[DATA — start]
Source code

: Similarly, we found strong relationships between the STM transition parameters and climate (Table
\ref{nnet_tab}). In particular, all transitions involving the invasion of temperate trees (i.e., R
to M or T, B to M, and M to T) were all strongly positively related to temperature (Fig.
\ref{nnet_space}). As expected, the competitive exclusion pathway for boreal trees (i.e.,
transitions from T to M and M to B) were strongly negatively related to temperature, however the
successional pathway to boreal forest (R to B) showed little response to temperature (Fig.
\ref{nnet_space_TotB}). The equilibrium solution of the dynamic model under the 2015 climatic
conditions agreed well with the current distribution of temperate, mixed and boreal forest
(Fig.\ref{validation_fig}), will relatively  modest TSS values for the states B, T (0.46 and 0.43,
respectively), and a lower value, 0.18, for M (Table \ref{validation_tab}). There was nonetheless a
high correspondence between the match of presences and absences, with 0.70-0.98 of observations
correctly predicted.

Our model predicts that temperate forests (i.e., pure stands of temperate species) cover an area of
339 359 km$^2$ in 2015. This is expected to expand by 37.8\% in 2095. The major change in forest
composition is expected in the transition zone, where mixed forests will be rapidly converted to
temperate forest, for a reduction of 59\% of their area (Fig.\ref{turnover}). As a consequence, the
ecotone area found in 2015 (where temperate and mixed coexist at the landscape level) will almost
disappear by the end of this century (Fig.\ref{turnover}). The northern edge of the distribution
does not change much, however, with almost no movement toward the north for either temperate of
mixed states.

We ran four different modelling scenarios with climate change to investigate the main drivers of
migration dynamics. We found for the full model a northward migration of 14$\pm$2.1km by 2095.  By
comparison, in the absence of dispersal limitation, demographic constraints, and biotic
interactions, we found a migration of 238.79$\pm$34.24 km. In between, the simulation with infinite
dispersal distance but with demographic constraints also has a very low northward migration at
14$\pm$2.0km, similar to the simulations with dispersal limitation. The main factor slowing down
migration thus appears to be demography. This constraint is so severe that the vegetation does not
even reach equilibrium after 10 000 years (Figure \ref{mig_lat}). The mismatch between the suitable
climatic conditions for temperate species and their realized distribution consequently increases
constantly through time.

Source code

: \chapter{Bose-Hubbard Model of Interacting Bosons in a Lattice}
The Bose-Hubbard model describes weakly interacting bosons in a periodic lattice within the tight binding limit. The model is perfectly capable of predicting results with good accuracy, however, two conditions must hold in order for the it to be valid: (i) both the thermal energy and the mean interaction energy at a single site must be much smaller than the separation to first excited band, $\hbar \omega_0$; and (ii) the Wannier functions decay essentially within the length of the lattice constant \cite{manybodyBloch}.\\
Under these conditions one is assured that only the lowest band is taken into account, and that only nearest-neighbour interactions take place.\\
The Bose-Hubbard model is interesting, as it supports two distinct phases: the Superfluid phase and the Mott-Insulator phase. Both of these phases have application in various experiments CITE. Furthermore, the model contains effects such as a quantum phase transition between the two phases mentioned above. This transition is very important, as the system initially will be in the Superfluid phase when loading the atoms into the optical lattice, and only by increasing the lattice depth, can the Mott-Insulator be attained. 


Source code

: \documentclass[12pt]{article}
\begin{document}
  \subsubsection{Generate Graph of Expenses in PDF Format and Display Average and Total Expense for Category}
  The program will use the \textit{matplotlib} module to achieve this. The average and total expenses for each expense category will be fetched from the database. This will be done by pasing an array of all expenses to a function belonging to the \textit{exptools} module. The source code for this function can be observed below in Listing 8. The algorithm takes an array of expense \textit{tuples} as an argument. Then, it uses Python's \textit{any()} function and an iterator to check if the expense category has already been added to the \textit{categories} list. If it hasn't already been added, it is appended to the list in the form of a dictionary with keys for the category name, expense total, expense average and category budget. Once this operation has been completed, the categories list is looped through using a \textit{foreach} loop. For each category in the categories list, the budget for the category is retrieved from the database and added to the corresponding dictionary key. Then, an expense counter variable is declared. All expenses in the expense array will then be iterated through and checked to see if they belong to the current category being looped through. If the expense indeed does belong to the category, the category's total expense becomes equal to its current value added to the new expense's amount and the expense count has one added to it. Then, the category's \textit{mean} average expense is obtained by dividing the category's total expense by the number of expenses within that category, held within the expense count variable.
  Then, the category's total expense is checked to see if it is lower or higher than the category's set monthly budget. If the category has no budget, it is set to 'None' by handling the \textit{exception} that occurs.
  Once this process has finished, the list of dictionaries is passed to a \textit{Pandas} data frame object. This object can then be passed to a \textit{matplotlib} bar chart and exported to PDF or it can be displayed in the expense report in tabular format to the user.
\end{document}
[DATA — finish]
● **YOUR OBJECTIVE**: Every line in the data that holds the string "constraints" should be returned.

● **EXPECTED ANSWER**:
comparison, in the absence of dispersal limitation, demographic constraints, and biotic
dispersal distance but with demographic constraints also has a very low northward migration at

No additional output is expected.